Chinese tourists fear Bali travel over sexual assault

By Xu Keyue and Chen Xi Source:Global Times Published: 2019/5/6 22:53:40

Bali police escort the suspect in the sexual abuse of a Chinese visitor on the island. Photo: Courtesy of the Beijing Times.

Recent violence against tourists in Bali Island, Indonesia has sparked concern among Chinese tourists, especially women, who believe the cases ruined their idea of the "romantic island." 

Some even said they cancelled their trips because of the recent sexual assault incident. 

China's Consulate General in Denpasar announced on its website on Friday that a 29-year-old Indonesian jet ski instructor allegedly sexually assaulted a female Chinese visitor during a jet ski lesson on April 23.

The instructor, who was arrested, confessed to police and is expected to soon face a court, the announcement said.

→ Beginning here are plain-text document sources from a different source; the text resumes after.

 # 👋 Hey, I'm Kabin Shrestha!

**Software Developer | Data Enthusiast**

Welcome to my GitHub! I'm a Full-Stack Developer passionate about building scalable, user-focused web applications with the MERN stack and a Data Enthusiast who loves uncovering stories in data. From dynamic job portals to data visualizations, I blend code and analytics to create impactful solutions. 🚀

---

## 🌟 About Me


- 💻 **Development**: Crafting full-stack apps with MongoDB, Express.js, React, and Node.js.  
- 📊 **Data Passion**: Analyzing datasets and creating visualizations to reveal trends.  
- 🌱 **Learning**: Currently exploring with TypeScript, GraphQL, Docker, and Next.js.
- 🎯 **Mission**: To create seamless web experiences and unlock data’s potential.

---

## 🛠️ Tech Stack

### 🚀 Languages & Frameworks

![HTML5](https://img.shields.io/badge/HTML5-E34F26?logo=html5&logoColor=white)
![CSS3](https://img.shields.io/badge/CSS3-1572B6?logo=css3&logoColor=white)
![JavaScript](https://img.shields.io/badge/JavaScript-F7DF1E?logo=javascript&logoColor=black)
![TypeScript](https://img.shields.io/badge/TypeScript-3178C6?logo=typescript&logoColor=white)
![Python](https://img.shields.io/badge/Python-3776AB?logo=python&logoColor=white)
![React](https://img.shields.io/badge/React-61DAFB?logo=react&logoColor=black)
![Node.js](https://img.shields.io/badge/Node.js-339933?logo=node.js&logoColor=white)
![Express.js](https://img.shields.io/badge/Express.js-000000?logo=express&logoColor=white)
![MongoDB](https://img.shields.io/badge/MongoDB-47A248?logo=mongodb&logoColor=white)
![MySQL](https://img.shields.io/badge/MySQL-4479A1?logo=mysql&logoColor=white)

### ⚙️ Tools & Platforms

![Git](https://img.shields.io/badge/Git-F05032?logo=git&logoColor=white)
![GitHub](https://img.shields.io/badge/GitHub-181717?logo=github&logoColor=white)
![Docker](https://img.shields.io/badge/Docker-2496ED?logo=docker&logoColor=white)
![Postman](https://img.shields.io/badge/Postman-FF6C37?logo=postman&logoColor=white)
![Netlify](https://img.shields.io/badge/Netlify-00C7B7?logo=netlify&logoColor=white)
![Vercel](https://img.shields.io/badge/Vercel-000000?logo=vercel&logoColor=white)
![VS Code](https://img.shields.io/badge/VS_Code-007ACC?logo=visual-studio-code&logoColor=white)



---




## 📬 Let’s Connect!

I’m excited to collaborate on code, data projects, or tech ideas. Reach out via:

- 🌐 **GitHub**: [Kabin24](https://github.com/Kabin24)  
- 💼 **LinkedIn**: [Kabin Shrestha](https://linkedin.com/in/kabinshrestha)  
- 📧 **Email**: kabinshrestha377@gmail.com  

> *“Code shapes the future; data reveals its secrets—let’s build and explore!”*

"So creepy," a Sina Weibo user said, recounting her own experience of being grabbed by her surfing instructor when she visited Bali in 2017. 

Another netizen claimed that she had planned to visit Bali this year but decided to cancel it after hearing about the incident.

A woman surnamed Bian from Nanchang, East China's Jiangxi Province, who had joined several water entertainment events in Bali, told the Global Times on Monday that she considered the local instructor unprofessional, which made her a little scared at that time. She noted that the events were very popular among tourists.

Some netizens even associated Bali with India, where sexual assaults are relatively rampant. They said they would never go to such places alone.

The incident is not the first sexual assault case on tourists in Bali. reported on Sunday that at least four sexual assault and robbery incidents happened during the last five years. The youngest victim, an Australian girl, was only 9.

However, three tourist agencies, including Ctrip, told the Global Times that the incident is an isolated one. 

No tourist has withdrawn through its agencies to Bali, although some repeatedly consulted them about safety issues after the incident, said Zhu Qin, an employee at a Shangrao-based tour agency in East China's Jiangxi Province. 

She noted that the agency's guide would constantly warn tourists about safety issues in Bali.

"Relevant tourism departments should blacklist the tourist places which experience similar incidents," Lan Jianxue, an deputy director at the China Institute of International Studies, told the Global Times on Monday.

He noted that the number of Chinese traveling abroad is increasing, and similar sexual abuse incidents at tourist attractions, including those in India and US, are also increasing.